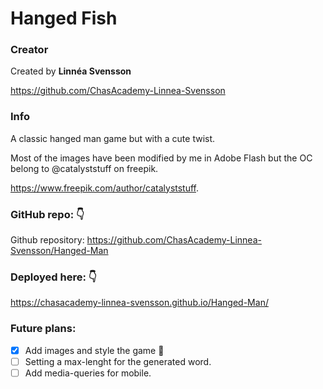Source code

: # Hanged Fish

### Creator

Created by **Linnéa Svensson**

https://github.com/ChasAcademy-Linnea-Svensson

### Info

A classic hanged man game but with a cute twist.

Most of the images have been modified by me in Adobe Flash but the OC belong to @catalyststuff on freepik.

https://www.freepik.com/author/catalyststuff.

### GitHub repo: :point_down:

Github repository:
https://github.com/ChasAcademy-Linnea-Svensson/Hanged-Man

### Deployed here: :point_down:

https://chasacademy-linnea-svensson.github.io/Hanged-Man/

### Future plans:

- [x] Add images and style the game :tada:
- [ ] Setting a max-lenght for the generated word.
- [ ] Add media-queries for mobile.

▬▬▬▬▬▬▬▬▬▬

# Activity
Lines containing the string "game" are the ones to copy from the entries above.

# Worked solution
A classic hanged man game but with a cute twist.
- [x] Add images and style the game :tada:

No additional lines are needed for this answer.